__Work instructions__
Identify every line in the records below that contains the word "lists", and copy each of those lines.

__Items from a dataset__
__________________________________________________
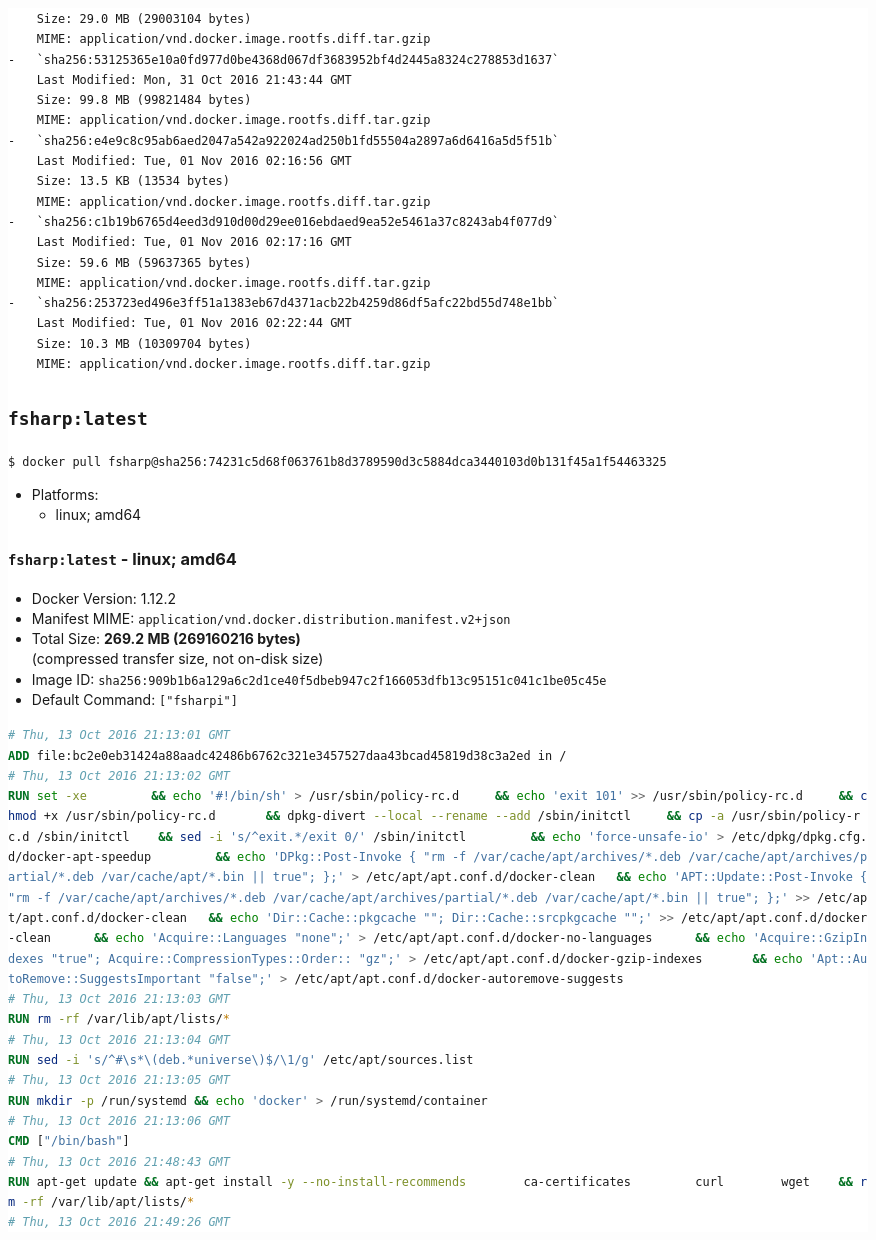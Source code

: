		Size: 29.0 MB (29003104 bytes)  
		MIME: application/vnd.docker.image.rootfs.diff.tar.gzip
	-	`sha256:53125365e10a0fd977d0be4368d067df3683952bf4d2445a8324c278853d1637`  
		Last Modified: Mon, 31 Oct 2016 21:43:44 GMT  
		Size: 99.8 MB (99821484 bytes)  
		MIME: application/vnd.docker.image.rootfs.diff.tar.gzip
	-	`sha256:e4e9c8c95ab6aed2047a542a922024ad250b1fd55504a2897a6d6416a5d5f51b`  
		Last Modified: Tue, 01 Nov 2016 02:16:56 GMT  
		Size: 13.5 KB (13534 bytes)  
		MIME: application/vnd.docker.image.rootfs.diff.tar.gzip
	-	`sha256:c1b19b6765d4eed3d910d00d29ee016ebdaed9ea52e5461a37c8243ab4f077d9`  
		Last Modified: Tue, 01 Nov 2016 02:17:16 GMT  
		Size: 59.6 MB (59637365 bytes)  
		MIME: application/vnd.docker.image.rootfs.diff.tar.gzip
	-	`sha256:253723ed496e3ff51a1383eb67d4371acb22b4259d86df5afc22bd55d748e1bb`  
		Last Modified: Tue, 01 Nov 2016 02:22:44 GMT  
		Size: 10.3 MB (10309704 bytes)  
		MIME: application/vnd.docker.image.rootfs.diff.tar.gzip

## `fsharp:latest`

```console
$ docker pull fsharp@sha256:74231c5d68f063761b8d3789590d3c5884dca3440103d0b131f45a1f54463325
```

-	Platforms:
	-	linux; amd64

### `fsharp:latest` - linux; amd64

-	Docker Version: 1.12.2
-	Manifest MIME: `application/vnd.docker.distribution.manifest.v2+json`
-	Total Size: **269.2 MB (269160216 bytes)**  
	(compressed transfer size, not on-disk size)
-	Image ID: `sha256:909b1b6a129a6c2d1ce40f5dbeb947c2f166053dfb13c95151c041c1be05c45e`
-	Default Command: `["fsharpi"]`

```dockerfile
# Thu, 13 Oct 2016 21:13:01 GMT
ADD file:bc2e0eb31424a88aadc42486b6762c321e3457527daa43bcad45819d38c3a2ed in / 
# Thu, 13 Oct 2016 21:13:02 GMT
RUN set -xe 		&& echo '#!/bin/sh' > /usr/sbin/policy-rc.d 	&& echo 'exit 101' >> /usr/sbin/policy-rc.d 	&& chmod +x /usr/sbin/policy-rc.d 		&& dpkg-divert --local --rename --add /sbin/initctl 	&& cp -a /usr/sbin/policy-rc.d /sbin/initctl 	&& sed -i 's/^exit.*/exit 0/' /sbin/initctl 		&& echo 'force-unsafe-io' > /etc/dpkg/dpkg.cfg.d/docker-apt-speedup 		&& echo 'DPkg::Post-Invoke { "rm -f /var/cache/apt/archives/*.deb /var/cache/apt/archives/partial/*.deb /var/cache/apt/*.bin || true"; };' > /etc/apt/apt.conf.d/docker-clean 	&& echo 'APT::Update::Post-Invoke { "rm -f /var/cache/apt/archives/*.deb /var/cache/apt/archives/partial/*.deb /var/cache/apt/*.bin || true"; };' >> /etc/apt/apt.conf.d/docker-clean 	&& echo 'Dir::Cache::pkgcache ""; Dir::Cache::srcpkgcache "";' >> /etc/apt/apt.conf.d/docker-clean 		&& echo 'Acquire::Languages "none";' > /etc/apt/apt.conf.d/docker-no-languages 		&& echo 'Acquire::GzipIndexes "true"; Acquire::CompressionTypes::Order:: "gz";' > /etc/apt/apt.conf.d/docker-gzip-indexes 		&& echo 'Apt::AutoRemove::SuggestsImportant "false";' > /etc/apt/apt.conf.d/docker-autoremove-suggests
# Thu, 13 Oct 2016 21:13:03 GMT
RUN rm -rf /var/lib/apt/lists/*
# Thu, 13 Oct 2016 21:13:04 GMT
RUN sed -i 's/^#\s*\(deb.*universe\)$/\1/g' /etc/apt/sources.list
# Thu, 13 Oct 2016 21:13:05 GMT
RUN mkdir -p /run/systemd && echo 'docker' > /run/systemd/container
# Thu, 13 Oct 2016 21:13:06 GMT
CMD ["/bin/bash"]
# Thu, 13 Oct 2016 21:48:43 GMT
RUN apt-get update && apt-get install -y --no-install-recommends 		ca-certificates 		curl 		wget 	&& rm -rf /var/lib/apt/lists/*
# Thu, 13 Oct 2016 21:49:26 GMT
```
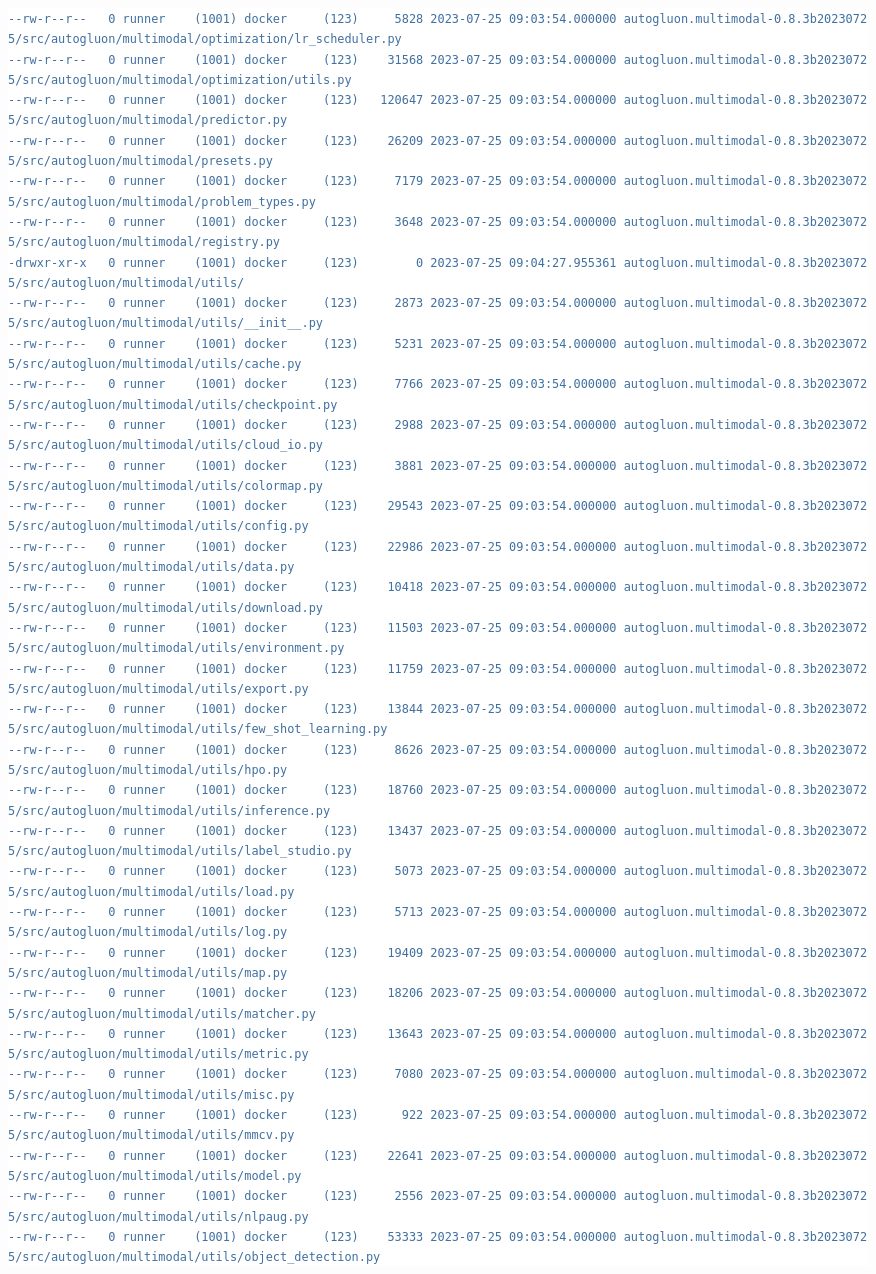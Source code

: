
 ```diff
--rw-r--r--   0 runner    (1001) docker     (123)     5828 2023-07-25 09:03:54.000000 autogluon.multimodal-0.8.3b20230725/src/autogluon/multimodal/optimization/lr_scheduler.py
--rw-r--r--   0 runner    (1001) docker     (123)    31568 2023-07-25 09:03:54.000000 autogluon.multimodal-0.8.3b20230725/src/autogluon/multimodal/optimization/utils.py
--rw-r--r--   0 runner    (1001) docker     (123)   120647 2023-07-25 09:03:54.000000 autogluon.multimodal-0.8.3b20230725/src/autogluon/multimodal/predictor.py
--rw-r--r--   0 runner    (1001) docker     (123)    26209 2023-07-25 09:03:54.000000 autogluon.multimodal-0.8.3b20230725/src/autogluon/multimodal/presets.py
--rw-r--r--   0 runner    (1001) docker     (123)     7179 2023-07-25 09:03:54.000000 autogluon.multimodal-0.8.3b20230725/src/autogluon/multimodal/problem_types.py
--rw-r--r--   0 runner    (1001) docker     (123)     3648 2023-07-25 09:03:54.000000 autogluon.multimodal-0.8.3b20230725/src/autogluon/multimodal/registry.py
-drwxr-xr-x   0 runner    (1001) docker     (123)        0 2023-07-25 09:04:27.955361 autogluon.multimodal-0.8.3b20230725/src/autogluon/multimodal/utils/
--rw-r--r--   0 runner    (1001) docker     (123)     2873 2023-07-25 09:03:54.000000 autogluon.multimodal-0.8.3b20230725/src/autogluon/multimodal/utils/__init__.py
--rw-r--r--   0 runner    (1001) docker     (123)     5231 2023-07-25 09:03:54.000000 autogluon.multimodal-0.8.3b20230725/src/autogluon/multimodal/utils/cache.py
--rw-r--r--   0 runner    (1001) docker     (123)     7766 2023-07-25 09:03:54.000000 autogluon.multimodal-0.8.3b20230725/src/autogluon/multimodal/utils/checkpoint.py
--rw-r--r--   0 runner    (1001) docker     (123)     2988 2023-07-25 09:03:54.000000 autogluon.multimodal-0.8.3b20230725/src/autogluon/multimodal/utils/cloud_io.py
--rw-r--r--   0 runner    (1001) docker     (123)     3881 2023-07-25 09:03:54.000000 autogluon.multimodal-0.8.3b20230725/src/autogluon/multimodal/utils/colormap.py
--rw-r--r--   0 runner    (1001) docker     (123)    29543 2023-07-25 09:03:54.000000 autogluon.multimodal-0.8.3b20230725/src/autogluon/multimodal/utils/config.py
--rw-r--r--   0 runner    (1001) docker     (123)    22986 2023-07-25 09:03:54.000000 autogluon.multimodal-0.8.3b20230725/src/autogluon/multimodal/utils/data.py
--rw-r--r--   0 runner    (1001) docker     (123)    10418 2023-07-25 09:03:54.000000 autogluon.multimodal-0.8.3b20230725/src/autogluon/multimodal/utils/download.py
--rw-r--r--   0 runner    (1001) docker     (123)    11503 2023-07-25 09:03:54.000000 autogluon.multimodal-0.8.3b20230725/src/autogluon/multimodal/utils/environment.py
--rw-r--r--   0 runner    (1001) docker     (123)    11759 2023-07-25 09:03:54.000000 autogluon.multimodal-0.8.3b20230725/src/autogluon/multimodal/utils/export.py
--rw-r--r--   0 runner    (1001) docker     (123)    13844 2023-07-25 09:03:54.000000 autogluon.multimodal-0.8.3b20230725/src/autogluon/multimodal/utils/few_shot_learning.py
--rw-r--r--   0 runner    (1001) docker     (123)     8626 2023-07-25 09:03:54.000000 autogluon.multimodal-0.8.3b20230725/src/autogluon/multimodal/utils/hpo.py
--rw-r--r--   0 runner    (1001) docker     (123)    18760 2023-07-25 09:03:54.000000 autogluon.multimodal-0.8.3b20230725/src/autogluon/multimodal/utils/inference.py
--rw-r--r--   0 runner    (1001) docker     (123)    13437 2023-07-25 09:03:54.000000 autogluon.multimodal-0.8.3b20230725/src/autogluon/multimodal/utils/label_studio.py
--rw-r--r--   0 runner    (1001) docker     (123)     5073 2023-07-25 09:03:54.000000 autogluon.multimodal-0.8.3b20230725/src/autogluon/multimodal/utils/load.py
--rw-r--r--   0 runner    (1001) docker     (123)     5713 2023-07-25 09:03:54.000000 autogluon.multimodal-0.8.3b20230725/src/autogluon/multimodal/utils/log.py
--rw-r--r--   0 runner    (1001) docker     (123)    19409 2023-07-25 09:03:54.000000 autogluon.multimodal-0.8.3b20230725/src/autogluon/multimodal/utils/map.py
--rw-r--r--   0 runner    (1001) docker     (123)    18206 2023-07-25 09:03:54.000000 autogluon.multimodal-0.8.3b20230725/src/autogluon/multimodal/utils/matcher.py
--rw-r--r--   0 runner    (1001) docker     (123)    13643 2023-07-25 09:03:54.000000 autogluon.multimodal-0.8.3b20230725/src/autogluon/multimodal/utils/metric.py
--rw-r--r--   0 runner    (1001) docker     (123)     7080 2023-07-25 09:03:54.000000 autogluon.multimodal-0.8.3b20230725/src/autogluon/multimodal/utils/misc.py
--rw-r--r--   0 runner    (1001) docker     (123)      922 2023-07-25 09:03:54.000000 autogluon.multimodal-0.8.3b20230725/src/autogluon/multimodal/utils/mmcv.py
--rw-r--r--   0 runner    (1001) docker     (123)    22641 2023-07-25 09:03:54.000000 autogluon.multimodal-0.8.3b20230725/src/autogluon/multimodal/utils/model.py
--rw-r--r--   0 runner    (1001) docker     (123)     2556 2023-07-25 09:03:54.000000 autogluon.multimodal-0.8.3b20230725/src/autogluon/multimodal/utils/nlpaug.py
--rw-r--r--   0 runner    (1001) docker     (123)    53333 2023-07-25 09:03:54.000000 autogluon.multimodal-0.8.3b20230725/src/autogluon/multimodal/utils/object_detection.py
```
__________________________________________________
__Response to this task__
RUN rm -rf /var/lib/apt/lists/*
RUN apt-get update && apt-get install -y --no-install-recommends 		ca-certificates 		curl 		wget 	&& rm -rf /var/lib/apt/lists/*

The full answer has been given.